Constructing Ni species-incorporated CoP@N-doped carbon nanosheet arrays for efficient self-powered hydrazine-assisted seawater electrolysis

Abstract

The hydrazine oxidation reaction (HzOR) boasts a low theoretical working potential, rendering it promising for applications in energy-saving hydrogen production and treatment of hydrazine-containing wastewater. Herein, Ni species-incorporated CoP nanosheet arrays encapsulated in N-doped carbon layers grown on Ni foam (Ni-CoP@NC) have been synthesized.
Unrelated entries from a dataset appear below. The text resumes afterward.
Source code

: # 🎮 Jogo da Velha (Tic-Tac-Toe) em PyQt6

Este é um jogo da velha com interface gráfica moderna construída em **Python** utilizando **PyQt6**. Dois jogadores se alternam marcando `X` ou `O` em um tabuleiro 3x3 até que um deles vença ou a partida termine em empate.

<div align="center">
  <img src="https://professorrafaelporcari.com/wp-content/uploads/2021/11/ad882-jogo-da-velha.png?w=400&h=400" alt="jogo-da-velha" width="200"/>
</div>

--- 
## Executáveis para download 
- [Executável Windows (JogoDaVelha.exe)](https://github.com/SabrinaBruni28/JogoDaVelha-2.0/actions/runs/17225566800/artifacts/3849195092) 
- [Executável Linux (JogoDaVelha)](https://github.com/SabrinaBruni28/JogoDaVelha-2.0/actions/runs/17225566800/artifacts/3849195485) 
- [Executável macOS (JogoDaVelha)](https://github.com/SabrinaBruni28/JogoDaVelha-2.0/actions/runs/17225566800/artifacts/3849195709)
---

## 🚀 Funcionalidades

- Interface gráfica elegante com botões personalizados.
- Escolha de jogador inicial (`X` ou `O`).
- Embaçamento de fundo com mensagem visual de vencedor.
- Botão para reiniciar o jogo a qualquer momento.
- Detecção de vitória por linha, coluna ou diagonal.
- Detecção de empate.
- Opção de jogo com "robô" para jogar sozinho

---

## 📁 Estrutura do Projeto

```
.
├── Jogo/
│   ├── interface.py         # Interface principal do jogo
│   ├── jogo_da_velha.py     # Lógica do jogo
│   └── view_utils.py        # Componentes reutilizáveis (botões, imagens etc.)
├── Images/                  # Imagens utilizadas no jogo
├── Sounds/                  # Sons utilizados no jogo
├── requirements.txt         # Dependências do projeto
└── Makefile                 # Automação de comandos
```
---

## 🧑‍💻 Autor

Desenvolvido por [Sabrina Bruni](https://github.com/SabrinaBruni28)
Due to the outstanding synergistic effect resulting from metal incorporation and N-doped carbon encapsulation, a high current density of 1 A cm−2 at low potentials of −143 mV and 51 mV for the hydrogen evolution reaction (HER) and HzOR is achieved by using Ni-CoP@NC, respectively. Furthermore, the Ni-CoP@NC-assembled hydrazine-assisted seawater electrolysis system exhibits a remarkable decrease in voltage input compared to conventional and other hybrid electrolysis devices, achieving an ultra-low voltage of just 0.49 V to attain a current density of 1 A cm−2. Remarkably, a five-fold cost reduction is offered by this system compared to conventional water electrolysis. Moreover, a novel multi-powered hydrogen production system is proposed, which consists of renewable energy sources, direct hydrazine fuel cells, rechargeable Zn–hydrazine batteries, and hydrazine-assisted seawater electrolysis. This system showcases the unique advantages of the HzOR and its potential contribution to electrochemical energy conversion technologies for sustainable energy supply.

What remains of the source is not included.